Personne ne devrait s'étonner si le ton monte entre Michel Arsenault et les membres de la commission Charbonneau. Depuis le début, l'ex-président de la FTQ et du Fonds de solidarité a tout fait pour s'opposer à cet exercice.
Il y a eu son fameux «On va parler à Pauline», en 2009, dans l'espoir d'empêcher la création même de la commission; ses efforts pour discréditer les reportages qui ont mis au jour les tentatives du monde criminel d'infiltrer le Fonds; et puis sa demande d'injonction pour empêcher la commission de diffuser les conversations enregistrées par les policiers.
Me Sonia Lebel n'avait aucune raison d'être conciliante envers un témoin qui a fait autant d'efforts, depuis cinq ans, pour garder le couvercle sur la marmite.

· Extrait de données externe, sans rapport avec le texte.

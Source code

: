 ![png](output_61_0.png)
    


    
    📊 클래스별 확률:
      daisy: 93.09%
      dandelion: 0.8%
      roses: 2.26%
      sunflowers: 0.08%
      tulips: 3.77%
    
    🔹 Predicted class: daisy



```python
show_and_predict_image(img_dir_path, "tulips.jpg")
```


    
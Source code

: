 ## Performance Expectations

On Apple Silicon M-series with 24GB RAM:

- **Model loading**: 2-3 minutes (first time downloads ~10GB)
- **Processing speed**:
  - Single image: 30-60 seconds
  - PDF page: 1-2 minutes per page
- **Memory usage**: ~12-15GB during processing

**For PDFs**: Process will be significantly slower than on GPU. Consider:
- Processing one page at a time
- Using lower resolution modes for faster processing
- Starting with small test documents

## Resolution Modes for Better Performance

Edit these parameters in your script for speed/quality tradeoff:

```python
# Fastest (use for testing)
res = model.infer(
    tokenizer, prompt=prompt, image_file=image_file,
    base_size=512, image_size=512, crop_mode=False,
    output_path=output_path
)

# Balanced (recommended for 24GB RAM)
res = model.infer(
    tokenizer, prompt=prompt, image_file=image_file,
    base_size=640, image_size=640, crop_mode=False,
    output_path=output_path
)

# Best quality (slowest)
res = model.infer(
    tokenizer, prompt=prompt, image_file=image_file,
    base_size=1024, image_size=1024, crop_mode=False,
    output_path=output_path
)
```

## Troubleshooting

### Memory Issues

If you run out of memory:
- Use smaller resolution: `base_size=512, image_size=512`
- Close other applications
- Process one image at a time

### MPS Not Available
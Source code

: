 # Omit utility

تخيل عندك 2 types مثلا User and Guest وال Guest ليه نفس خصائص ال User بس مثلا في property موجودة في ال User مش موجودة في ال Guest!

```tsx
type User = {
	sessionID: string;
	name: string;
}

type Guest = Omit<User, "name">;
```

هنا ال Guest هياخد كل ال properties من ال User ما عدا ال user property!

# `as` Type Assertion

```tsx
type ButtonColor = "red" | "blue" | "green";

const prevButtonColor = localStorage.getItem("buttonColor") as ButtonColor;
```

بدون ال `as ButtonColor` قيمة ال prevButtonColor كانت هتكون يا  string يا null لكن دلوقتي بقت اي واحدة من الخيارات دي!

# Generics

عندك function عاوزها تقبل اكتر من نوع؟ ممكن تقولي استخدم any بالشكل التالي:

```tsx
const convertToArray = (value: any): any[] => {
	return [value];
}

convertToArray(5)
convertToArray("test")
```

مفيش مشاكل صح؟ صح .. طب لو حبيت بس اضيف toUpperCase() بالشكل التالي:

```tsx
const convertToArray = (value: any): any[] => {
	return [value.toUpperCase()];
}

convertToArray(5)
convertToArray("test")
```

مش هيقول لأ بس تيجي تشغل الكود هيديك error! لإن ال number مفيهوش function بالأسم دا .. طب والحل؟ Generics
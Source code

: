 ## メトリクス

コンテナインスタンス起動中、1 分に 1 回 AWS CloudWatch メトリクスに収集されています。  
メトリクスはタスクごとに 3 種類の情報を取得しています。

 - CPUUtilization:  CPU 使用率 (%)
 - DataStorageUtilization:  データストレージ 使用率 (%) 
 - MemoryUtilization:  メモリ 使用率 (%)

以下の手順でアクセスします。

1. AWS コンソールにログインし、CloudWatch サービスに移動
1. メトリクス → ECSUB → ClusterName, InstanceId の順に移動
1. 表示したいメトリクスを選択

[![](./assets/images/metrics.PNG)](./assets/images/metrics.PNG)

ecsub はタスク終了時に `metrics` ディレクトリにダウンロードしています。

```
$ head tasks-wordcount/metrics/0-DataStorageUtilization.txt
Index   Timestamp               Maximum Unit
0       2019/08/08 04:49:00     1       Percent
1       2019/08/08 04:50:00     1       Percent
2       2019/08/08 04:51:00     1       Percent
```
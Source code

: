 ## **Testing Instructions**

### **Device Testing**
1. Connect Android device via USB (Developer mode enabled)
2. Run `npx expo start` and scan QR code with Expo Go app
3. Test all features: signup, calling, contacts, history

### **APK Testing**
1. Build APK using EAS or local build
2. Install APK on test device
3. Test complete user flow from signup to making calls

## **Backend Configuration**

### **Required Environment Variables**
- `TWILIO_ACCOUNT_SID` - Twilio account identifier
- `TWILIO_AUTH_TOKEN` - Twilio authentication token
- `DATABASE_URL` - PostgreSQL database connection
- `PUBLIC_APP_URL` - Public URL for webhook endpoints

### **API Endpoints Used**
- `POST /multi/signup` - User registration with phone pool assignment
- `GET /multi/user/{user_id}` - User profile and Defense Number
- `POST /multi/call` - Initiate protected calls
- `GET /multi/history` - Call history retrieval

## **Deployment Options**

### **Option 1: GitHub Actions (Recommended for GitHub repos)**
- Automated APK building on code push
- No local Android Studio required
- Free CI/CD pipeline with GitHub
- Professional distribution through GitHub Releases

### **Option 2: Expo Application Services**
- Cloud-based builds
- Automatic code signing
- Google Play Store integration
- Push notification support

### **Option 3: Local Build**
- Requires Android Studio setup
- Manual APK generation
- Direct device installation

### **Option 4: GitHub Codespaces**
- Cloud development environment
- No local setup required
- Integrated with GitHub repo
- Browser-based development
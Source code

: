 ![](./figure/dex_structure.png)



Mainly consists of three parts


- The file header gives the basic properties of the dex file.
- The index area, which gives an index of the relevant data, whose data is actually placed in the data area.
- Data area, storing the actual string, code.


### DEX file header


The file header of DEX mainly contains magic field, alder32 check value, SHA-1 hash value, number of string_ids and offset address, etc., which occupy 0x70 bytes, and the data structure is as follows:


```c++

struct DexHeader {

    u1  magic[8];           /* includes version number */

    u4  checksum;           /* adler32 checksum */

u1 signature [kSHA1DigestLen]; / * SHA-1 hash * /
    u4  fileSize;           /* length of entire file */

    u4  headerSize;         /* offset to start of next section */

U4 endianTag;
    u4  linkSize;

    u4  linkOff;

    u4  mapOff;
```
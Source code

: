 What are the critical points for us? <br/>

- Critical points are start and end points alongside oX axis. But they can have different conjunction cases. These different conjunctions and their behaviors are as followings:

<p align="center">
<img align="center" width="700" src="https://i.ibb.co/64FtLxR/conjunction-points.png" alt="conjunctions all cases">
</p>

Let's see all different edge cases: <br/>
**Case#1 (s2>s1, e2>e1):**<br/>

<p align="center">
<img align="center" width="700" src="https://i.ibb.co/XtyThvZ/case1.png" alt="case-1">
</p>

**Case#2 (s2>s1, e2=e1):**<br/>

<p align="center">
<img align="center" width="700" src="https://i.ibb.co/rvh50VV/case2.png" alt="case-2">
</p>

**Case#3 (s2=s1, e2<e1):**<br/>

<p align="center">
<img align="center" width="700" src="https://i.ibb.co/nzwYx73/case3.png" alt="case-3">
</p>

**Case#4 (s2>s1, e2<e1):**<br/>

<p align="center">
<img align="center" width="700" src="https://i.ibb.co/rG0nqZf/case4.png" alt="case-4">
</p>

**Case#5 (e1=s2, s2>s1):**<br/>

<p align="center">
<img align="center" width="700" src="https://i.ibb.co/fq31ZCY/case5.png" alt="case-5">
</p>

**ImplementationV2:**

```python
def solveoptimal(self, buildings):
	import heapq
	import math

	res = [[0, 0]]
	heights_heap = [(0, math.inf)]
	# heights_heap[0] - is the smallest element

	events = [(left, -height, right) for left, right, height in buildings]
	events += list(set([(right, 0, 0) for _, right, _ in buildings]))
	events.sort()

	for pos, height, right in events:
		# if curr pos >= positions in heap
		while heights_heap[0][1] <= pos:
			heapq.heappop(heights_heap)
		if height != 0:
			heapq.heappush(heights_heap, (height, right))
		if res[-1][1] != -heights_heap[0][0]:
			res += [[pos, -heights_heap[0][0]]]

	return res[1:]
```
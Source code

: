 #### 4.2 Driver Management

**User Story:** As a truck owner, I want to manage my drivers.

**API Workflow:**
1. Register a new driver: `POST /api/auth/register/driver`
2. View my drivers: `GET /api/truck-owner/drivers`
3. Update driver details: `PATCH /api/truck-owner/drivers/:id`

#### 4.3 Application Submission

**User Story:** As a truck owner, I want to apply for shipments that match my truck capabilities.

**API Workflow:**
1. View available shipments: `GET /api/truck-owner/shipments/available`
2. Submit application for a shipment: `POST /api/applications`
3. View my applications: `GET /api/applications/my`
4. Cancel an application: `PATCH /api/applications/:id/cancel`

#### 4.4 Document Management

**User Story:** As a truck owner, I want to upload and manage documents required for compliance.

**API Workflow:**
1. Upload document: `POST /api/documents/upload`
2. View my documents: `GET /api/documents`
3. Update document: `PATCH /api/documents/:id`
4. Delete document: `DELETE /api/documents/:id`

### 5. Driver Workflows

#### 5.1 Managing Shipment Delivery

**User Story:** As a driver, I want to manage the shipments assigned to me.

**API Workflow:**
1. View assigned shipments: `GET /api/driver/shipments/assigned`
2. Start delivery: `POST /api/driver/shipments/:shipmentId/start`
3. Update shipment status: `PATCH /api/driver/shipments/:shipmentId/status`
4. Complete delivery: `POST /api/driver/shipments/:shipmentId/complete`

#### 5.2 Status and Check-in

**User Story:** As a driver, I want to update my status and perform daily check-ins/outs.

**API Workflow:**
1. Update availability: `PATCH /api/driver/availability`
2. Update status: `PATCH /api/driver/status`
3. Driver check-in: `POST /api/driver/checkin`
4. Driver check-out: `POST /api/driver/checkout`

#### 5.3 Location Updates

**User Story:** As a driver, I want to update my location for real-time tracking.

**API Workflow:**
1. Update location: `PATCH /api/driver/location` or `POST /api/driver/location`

La commission et la FTQ auraient pourtant dû être des alliés naturels pour lutter contre le crime organisé, mais l'entêtement de M. Arsenault en a fait des adversaires.
Sans l'écoute électronique, on n'aurait jamais pu démêler l'écheveau tissé par tous les acteurs pour masquer leur rôle respectif. Michel Arsenault lui-même n'a jamais trempé là-dedans. Les travaux de la commission confirment sa propre version des faits là-dessus, il a agi pour empêcher la mafia de s'immiscer dans le Fonds de solidarité et est intervenu pour en améliorer les règles de gouvernance.
Mais c'est par rapport aux dérapages de son entourage qu'il ne s'est pas montré à la hauteur de ses responsabilités. Son comportement envers Jocelyn Dupuis et Jean Lavallée, après leur départ de la FTQ-Construction, est pour le moins équivoque.
Le moment le plus fort, jusqu'ici, du témoignage de M. Arsenault est survenu quand on a fait rejouer cet échange où le président-directeur général du Fonds de solidarité, Yvon Bolduc, confie à
M. Arsenault, que «Johnny [Lavallée], y s'est jamais trop trop caché qu'y prenait des pots--de-vin là...»
Voici le pdg du Fonds qui dit au président de la FTQ qu'il est de notoriété publique que le président de la FTQ-Construction se fait payer des commissions. Mais M. Arsenault appelle ça «des rumeurs», même si au cours de l'enregistrement, on l'entend dire à Yvon Bolduc : «Le corrupteur, c'est-tu qui je pense...?»
La commission Charbonneau et la FTQ auraient dû travailler de concert pour se donner les moyens d'assainir le climat, et des outils qui seront utiles à l'avenir.
Au lieu de cela, l'ex-dirigeant syndical consacre une grande partie de son témoignage à minimiser le problème. Tout ce temps passé, déplore-t-il, à parler de cinq malheureux projets «toxiques» sur 5000.
Pourtant, ces mêmes projets l'ont amené à sortir la FTQ-Construction de la SOLIM, le bras immobilier du Fonds. En réalité, l'enjeu dépasse de beaucoup ces quelques projets, car l'enquête a démontré que des proches de l'organisation des Hells étaient intervenus pour manipuler les élections de 2008 à la FTQ-Construction, et permettre à l'équipe de Jocelyn Dupuis de se faire élire, juste après que celui-ci eut été forcé de démissionner.
M. Arsenault peut bien se vanter d'avoir réglé le cas de l'ex-directeur général de la FTQ-Construction en deux petites semaines de septembre 2008, pour ses fameux comptes de dépense. Mais après ce départ, le président de la FTQ a continué de transiger directement avec Dupuis, pendant des mois, pour le projet Carboneutre.
En février 2009, cinq mois après le départ de Dupuis, Arsenault confie à un de ses conseillers qu'il savait que Dupuis était associé à Dominic Arcuri, «un vrai bandit... Assez que j'ai dit à Jocelyn : si tu ramènes ça à mon bureau, ton deal passe pas». La question, c'est : pourquoi ne lui a-t-il pas claqué la porte au nez? La commission aimerait le savoir. Pas pour blâmer Michel Arsenault. Pour éviter à d'autres de revivre la même chose.